I was reading this recent WoW Insider post talking about Retribution's seemingly non-Paladin role. The Paladin is almost by definition a good guy class (lore-wise, Paladins can only use their powers if they believe they are doing good with them,) and while slaying demons and the undead is totally in line with the Paladin's ideals (no soul? Nothing wrong with smashing it with a hammer.) Of course, Ret Paladins also kill other things.
Anyway, while WoW certainly has the mechanical underpinnings of an RPG and you have a degree of character customization, there's still not a lot you can do to really define your character in-game. The only class that really gets to totally redefine itself is the Priest. Holy and Discipline Priests are what you'd think of when you hear about Priests in other RPGs. Shadow Priests, however, are almost the complete opposite - the dark reflection of the "White Mage." Whereas pretty much all Paladins in-game are well-intentioned heroes of the Light (or equivalent source of Holy magic,) and all Mages are highly intelligent scholars who use their knowledge to blast things, Priests can, simply by switching specs, become members of completely opposing schools of thought.
What I would propose is a new mechanic - allowing you to choose at some point (much as you choose a specialization) between two opposing versions of your class. For example, a Paladin would choose between an Inquisitor or a Champion. A Rogue could choose between a Swashbuckler or a Spy. The idea, then, would be that the look of your spells and the way you interacted with NPCs would change to reflect the mindset your character had.
In truth, I'm not sure something like this could fit into WoW. The game is coming up on its fifth incarnation, and whether it's because of the nature of MMOs or just the way Blizzard does things, the roleplaying elements of it definitely not the focus.
That said, it would be cool to see such a thing in a game. Rather than having a single "good or bad" morality system that is applied to every class (something I think is generally done poorly outside of Mass Effect, as most games go with ridiculous moral decisions like "do you want to save this baby, or eat it?") you would have each class dealing with its own internal divide - its question of "what does it really mean that I am a Shaman?"
So, some examples:
Paladin: Inquisitor vs Champion (militant dedication to the one true church, or striking out as a knight errant to serve anyone in need)
Warrior: Soldier vs Barbarian (professional dedicated to discipline or wild man on the fringes, getting into bar fights.)
Death Knight: Death-seeker or Repentant (are you simply using your dark powers to become an unstoppable badass or are you trying to make up for what you did?)
Anyway, you can see the sort of things you'd be able to do with system like that.

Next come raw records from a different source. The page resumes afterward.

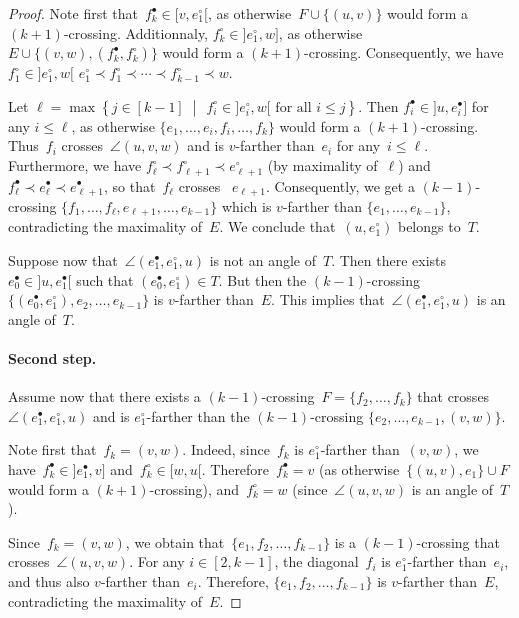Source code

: \documentclass{amsart}
\theoremstyle{remark}
\newcommand{\set}[2]{\left\{ #1 \;\middle|\; #2 \right\}} %
\newcommand{\cl}{\prec}
\begin{document}
\begin{proof}
Note first that~$f^\bullet_k \in [v, e^\circ_1[$, as otherwise~$F \cup \{(u, v)\}$ would form a $(k + 1)$-crossing.
Additionnaly, $f^\circ_k \in {]e^\circ_1, w]}$, as otherwise $E \cup \{(v,w), (f^\bullet_k, f^\circ_k)\}$ would form a $(k + 1)$-crossing. 
Consequently, we have~$f^\circ_1 \in {]e^\circ_1, w[}$ $e^\circ_1 \cl f^\circ_1 \cl \cdots \cl f^\circ_{k-1} \cl w$.

Let $\ell = \max \set{j\in[k-1]}{\, f^\circ_i \in {]e^\circ_i, w[} \text{ for all } i \le j}$.
Then $f^\bullet_i \in {]u, e^\bullet_i]}$ for any $i \le \ell$, as otherwise $\{e_1, \dots , e_i, f_i, \dots , f_k\}$ would form a $(k + 1)$-crossing.
Thus~$f_i$ crosses~$\angle(u,v,w)$ and is $v$-farther than~$e_i$ for any~$i \le \ell$.
Furthermore, we have $f^\circ_\ell \cl f^\circ_{\ell+1} \cl e^\circ_{\ell+1}$ (by maximality of~$\ell$) and~$f^\bullet_\ell \cl e^\bullet_{\ell} \cl e^\bullet_{\ell+1}$, so that~$f_\ell$ crosses~
$e_{\ell+1}$. 
Consequently, we get a $(k-1)$-crossing $\{f_1, \dots , f_\ell, e_{\ell+1}, \dots , e_{k-1}\}$ which is $v$-farther than $\{e_1, \dots , e_{k-1}\}$, contradicting the maximality of~$E$. 
We conclude that~$(u, e^\circ_1)$ belongs to~$T$.

Suppose now that~$\angle(e^\bullet_1, e^\circ_1, u)$ is not an angle of~$T$. 
Then there exists $e^\bullet_0 \in {]u, e^\bullet_1[}$ such that $(e^\bullet_0, e^\circ_1) \in T$. 
But then the $(k-1)$-crossing $\{(e^\bullet_0, e^\circ_1), e_2, \dots, e_{k-1}\}$ is $v$-farther than~$E$. 
This implies that~$\angle(e^\bullet_1, e^\circ_1, u)$ is an angle of~$T$.

\medskip
\paragraph{\bf Second step.}
Assume now that there exists a $(k-1)$-crossing~$F=\{f_2, \dots , f_k\}$ that crosses $\angle(e^\bullet_1, e^\circ_1, u)$ and is $e^\circ_1$-farther than the $(k-1)$-crossing $\{e_2, \dots, e_{k-1}, (v, w)\}$.

Note first that~$f_k = (v,w)$. Indeed, since~$f_k$ is $e^\circ_1$-farther than~$(v,w)$, we have~$f^\bullet_k \in {]e^\bullet_1, v]}$ and~$f^\circ_k \in [w,u[$. Therefore~$f^\bullet_k = v$ (as otherwise~$\{(u,v), e_1\} \cup F$ would form a $(k+1)$-crossing), and~$f^\circ_k = w$ (since~$\angle(u,v,w)$ is an angle of~$T$).

Since~$f_k = (v,w)$, we obtain that~$\{e_1, f_2, \dots, f_{k-1}\}$ is a $(k-1)$-crossing that crosses~$\angle(u,v,w)$. For any $i \in [2,k-1]$, the diagonal~$f_i$ is $e^\circ_1$-farther than~$e_i$, and thus also $v$-farther than~$e_i$. Therefore, $\{e_1, f_2, \dots, f_{k-1}\}$ is $v$-farther than~$E$, contradicting the maximality of~$E$.
\end{proof}
\end{document}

Actually, about four years ago, a friend of mine and I starting coming up with an RPG idea that would be based almost entirely around this concept. The game would begin with four class options: Fighter, Scholar, Thief, and Survivalist. Every ten levels, the player would find their class branch off into two different ones (with a relevant shift in the story that accompanied it.)
So, for example, the first set of classes would break into:
Fighter: Soldier or Warrior
Scholar: Cleric or Sorcerer
Thief: Spy or Assassin
Survivalist: Hunter or Shaman
This class-splitting would occur two more times, ultimately giving you a selection of 32 classes (which I realize would be an absolute bitch to balance, but it would probably be a mostly single-player game,) so that halfway up the climb to the max level and the end of the game, someone who had chosen "Fighter" could be anything from the dual-wielding guns or axes "Anarchist" to the stronger-the-longer-he-fights "Paladin" to the nigh-indestructible "Arcane Guardian." They're all Fighters, but decidedly different flavors thereof.